Je t’écris en attendant mon train pour cette maison d’exil où, j’espère, tu me rejoindras bientôt.
Sacha m’a fait découvrir Paris. J’ai visité le Louvre durant quatre jours entiers. Je ne m’en lasse pas. En me promenant un après-midi, j’ai fait la rencontre de deux espagnols, des peintres rocambolesques et amusant. Autant que leurs noms tu imagines ! L’un se prénomme Joan Miró quant à son compère, c’est un certain Salvador Dalí. Ils peignent, rient, et m’apprennent l’espagnol. C’est plus dur que ce que je ne pensais mais cette langue a l’odeur du soleil et d’une chaleur du Sud dont notre mère patrie manque cruellement. Ne doute pas qu’ils vont faire de grandes choses, l’histoire retiendra au moins leurs noms.
J’enverrais d’ici peu de l’argent à ta mère et à ton frère, Mikhail, pour qu’ils puissent vivre confortablement quelques temps, jusqu’à ce que l’on puisse rentrer, toi et moi, dans notre belle Russie, y fonder une famille.
Paris est belle, son art est beau, sa liberté est splendide et ses monuments magnifiques. C’est ici et nul autre ailleurs que nous nous marierons.
Je te joins à cette lettre un billet de train pour Paris.
Avec tout mon amour, ma joie, mes caresses et mes baisers
Ton Nikita
NB : Tu n’auras pas à t’inquiéter, tu sais, d’avoir l’air différent. D’ailleurs, personne ne devrait s’en inquiéter. Un territoire ne devrait pas appartenir à quelqu’un. Je t’aime.

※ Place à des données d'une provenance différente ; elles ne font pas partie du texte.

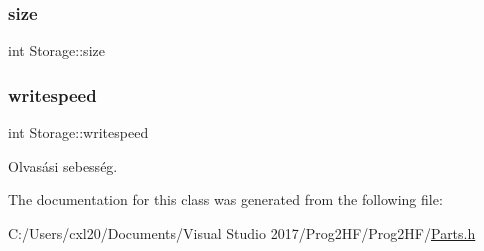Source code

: \subsubsection{\texorpdfstring{size}{size}}
{\footnotesize\ttfamily int Storage\+::size\hspace{0.3cm}{\ttfamily [protected]}}

\mbox{\label{class_storage_a0198a1483ccf849d48c76da88599ba8b}} 
\subsubsection{\texorpdfstring{writespeed}{writespeed}}
{\footnotesize\ttfamily int Storage\+::writespeed\hspace{0.3cm}{\ttfamily [protected]}}



Olvasási sebesség. 



The documentation for this class was generated from the following file\+:\begin{DoxyCompactItemize}
\item 
C\+:/\+Users/cxl20/\+Documents/\+Visual Studio 2017/\+Prog2\+H\+F/\+Prog2\+H\+F/\mbox{\hyperlink{_parts_8h}{Parts.\+h}}\end{DoxyCompactItemize}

PLAIDOYER POUR LA DIFFÉRENCE
Comme Nikita le dit dans cette lettre à sa bien-aimée, un territoire ne devrait appartenir à personne. Ni à un état, qui peut s’octroyer le droit d’interdire l’entrée de son pays à une personne sous prétexte qu’elle est différente, qu’elle ne lui ressemble pas. Par exemple, Donald Trump, président d’un des plus grands états du monde, qui souhaite construire un mur entre son pays et le Mexique. Dans beaucoup de ses plus grandes villes, habitent déjà des migrants, ou enfants de migrants mexicains. Et lui veut tout simplement arrêter ces hommes et femmes qui ne lui veulent rien. Ces migrants sont une partie importante de l’économie américaine, sans eux, le PIB ne serait pas le même. De même pour tous ces musulmans qu’il a littéralement éjectés de son pays. Il a fait preuve de la même compassion dont ont été accusés les marins de la Méduse en expulsant 147 personnes, mises sur un radeau ouvert dont certains contemporains ont blâmé la monarchie française. Ou encore, Kim Jong Un, le dictateur à la tête de la Corée du Nord qui ne laisse personne entrer ou sortir de son pays.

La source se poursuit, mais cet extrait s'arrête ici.